• _Work instructions_: Each entry in the material below should be reproduced exactly.

• _Records shown_:
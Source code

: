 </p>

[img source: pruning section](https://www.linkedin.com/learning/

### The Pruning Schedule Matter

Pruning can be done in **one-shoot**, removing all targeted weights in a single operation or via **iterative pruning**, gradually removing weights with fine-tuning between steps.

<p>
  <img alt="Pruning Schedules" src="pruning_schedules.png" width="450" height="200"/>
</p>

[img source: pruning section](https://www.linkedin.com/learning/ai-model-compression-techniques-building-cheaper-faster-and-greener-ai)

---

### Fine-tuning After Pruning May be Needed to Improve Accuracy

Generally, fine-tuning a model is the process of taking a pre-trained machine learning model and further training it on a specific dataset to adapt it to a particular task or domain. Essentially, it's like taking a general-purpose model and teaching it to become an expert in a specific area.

• _Output_:
Source code

: </p>

[img source: pruning section](https://www.linkedin.com/learning/

### The Pruning Schedule Matter

Pruning can be done in **one-shoot**, removing all targeted weights in a single operation or via **iterative pruning**, gradually removing weights with fine-tuning between steps.

<p>
  <img alt="Pruning Schedules" src="pruning_schedules.png" width="450" height="200"/>
</p>

[img source: pruning section](https://www.linkedin.com/learning/ai-model-compression-techniques-building-cheaper-faster-and-greener-ai)

---

### Fine-tuning After Pruning May be Needed to Improve Accuracy

Generally, fine-tuning a model is the process of taking a pre-trained machine learning model and further training it on a specific dataset to adapt it to a particular task or domain. Essentially, it's like taking a general-purpose model and teaching it to become an expert in a specific area.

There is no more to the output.